(What is expected): Copy all the entries below exactly, but not the pictures.

(Recorded information):
━━━━

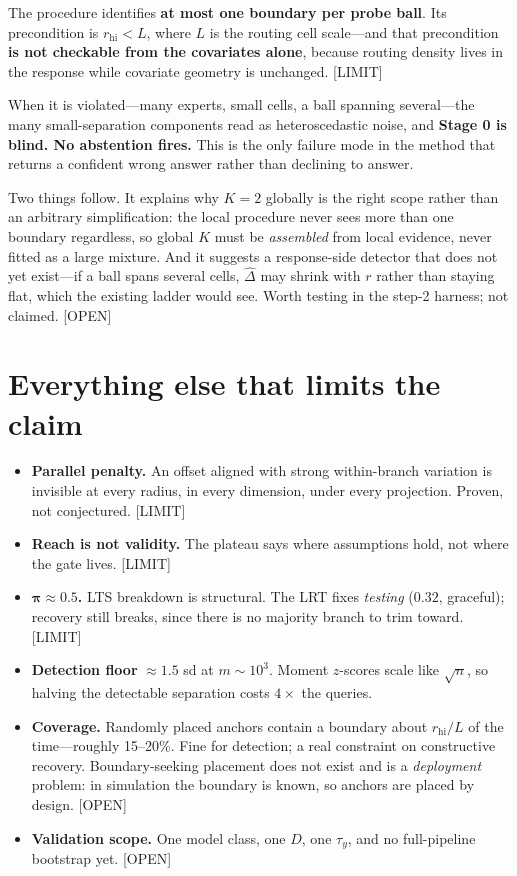 \documentclass[11pt]{article}
\newcommand{\Dhat}{\hat{\Delta}}
\newcommand{\provtag}[2]{{\footnotesize\sffamily\textcolor{#1}{[#2]}}}
\newcommand{\OPENT}{\provtag{openamber}{OPEN}}
\newcommand{\LIMIT}{\provtag{limred}{LIMIT}}
\begin{document}
\begin{limitbox}
\noindent The procedure identifies \textbf{at most one boundary per probe ball}. Its precondition
is $r_{\text{hi}} < L$, where $L$ is the routing cell scale---and that precondition \textbf{is not
checkable from the covariates alone}, because routing density lives in the response while
covariate geometry is unchanged. \LIMIT
\end{limitbox}

\noindent When it is violated---many experts, small cells, a ball spanning several---the many
small-separation components read as heteroscedastic noise, and \textbf{Stage 0 is blind. No
abstention fires.} This is the only failure mode in the method that returns a confident wrong
answer rather than declining to answer.

Two things follow. It explains why $K = 2$ globally is the right scope rather than an arbitrary
simplification: the local procedure never sees more than one boundary regardless, so global $K$
must be \emph{assembled} from local evidence, never fitted as a large mixture. And it suggests a
response-side detector that does not yet exist---if a ball spans several cells, $\Dhat$ may shrink
with $r$ rather than staying flat, which the existing ladder would see. Worth testing in the
step-2 harness; not claimed. \OPENT

\section{Everything else that limits the claim}
\label{sec:limits}

\begin{itemize}
\item \textbf{Parallel penalty.} An offset aligned with strong within-branch variation is invisible
at every radius, in every dimension, under every projection. Proven, not conjectured. \LIMIT
\item \textbf{Reach is not validity.} The plateau says where assumptions hold, not where the gate
lives. \LIMIT
\item $\bm{\pi \approx 0.5}$\textbf{.} LTS breakdown is structural. The LRT fixes \emph{testing}
($0.32$, graceful); recovery still breaks, since there is no majority branch to trim toward.
\LIMIT
\item \textbf{Detection floor} $\approx 1.5$ sd at $m \sim 10^3$. Moment $z$-scores scale like
$\sqrt{n}$, so halving the detectable separation costs $4\times$ the queries.
\item \textbf{Coverage.} Randomly placed anchors contain a boundary about $r_{\text{hi}}/L$ of the
time---roughly 15--20\%. Fine for detection; a real constraint on constructive recovery.
Boundary-seeking placement does not exist and is a \emph{deployment} problem: in simulation the
boundary is known, so anchors are placed by design. \OPENT
\item \textbf{Validation scope.} One model class, one $D$, one $\tau_y$, and no full-pipeline
bootstrap yet. \OPENT
\end{itemize}
\end{document}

━━━━

(Task output):
 \documentclass[11pt]{article}
\newcommand{\Dhat}{\hat{\Delta}}
\newcommand{\provtag}[2]{{\footnotesize\sffamily\textcolor{#1}{[#2]}}}
\newcommand{\OPENT}{\provtag{openamber}{OPEN}}
\newcommand{\LIMIT}{\provtag{limred}{LIMIT}}
\begin{document}
\begin{limitbox}
\noindent The procedure identifies \textbf{at most one boundary per probe ball}. Its precondition
is $r_{\text{hi}} < L$, where $L$ is the routing cell scale---and that precondition \textbf{is not
checkable from the covariates alone}, because routing density lives in the response while
covariate geometry is unchanged. \LIMIT
\end{limitbox}

\noindent When it is violated---many experts, small cells, a ball spanning several---the many
small-separation components read as heteroscedastic noise, and \textbf{Stage 0 is blind. No
abstention fires.} This is the only failure mode in the method that returns a confident wrong
answer rather than declining to answer.

Two things follow. It explains why $K = 2$ globally is the right scope rather than an arbitrary
simplification: the local procedure never sees more than one boundary regardless, so global $K$
must be \emph{assembled} from local evidence, never fitted as a large mixture. And it suggests a
response-side detector that does not yet exist---if a ball spans several cells, $\Dhat$ may shrink
with $r$ rather than staying flat, which the existing ladder would see. Worth testing in the
step-2 harness; not claimed. \OPENT

\section{Everything else that limits the claim}
\label{sec:limits}

\begin{itemize}
\item \textbf{Parallel penalty.} An offset aligned with strong within-branch variation is invisible
at every radius, in every dimension, under every projection. Proven, not conjectured. \LIMIT
\item \textbf{Reach is not validity.} The plateau says where assumptions hold, not where the gate
lives. \LIMIT
\item $\bm{\pi \approx 0.5}$\textbf{.} LTS breakdown is structural. The LRT fixes \emph{testing}
($0.32$, graceful); recovery still breaks, since there is no majority branch to trim toward.
\LIMIT
\item \textbf{Detection floor} $\approx 1.5$ sd at $m \sim 10^3$. Moment $z$-scores scale like
$\sqrt{n}$, so halving the detectable separation costs $4\times$ the queries.
\item \textbf{Coverage.} Randomly placed anchors contain a boundary about $r_{\text{hi}}/L$ of the
time---roughly 15--20\%. Fine for detection; a real constraint on constructive recovery.
Boundary-seeking placement does not exist and is a \emph{deployment} problem: in simulation the
boundary is known, so anchors are placed by design. \OPENT
\item \textbf{Validation scope.} One model class, one $D$, one $\tau_y$, and no full-pipeline
bootstrap yet. \OPENT
\end{itemize}
\end{document}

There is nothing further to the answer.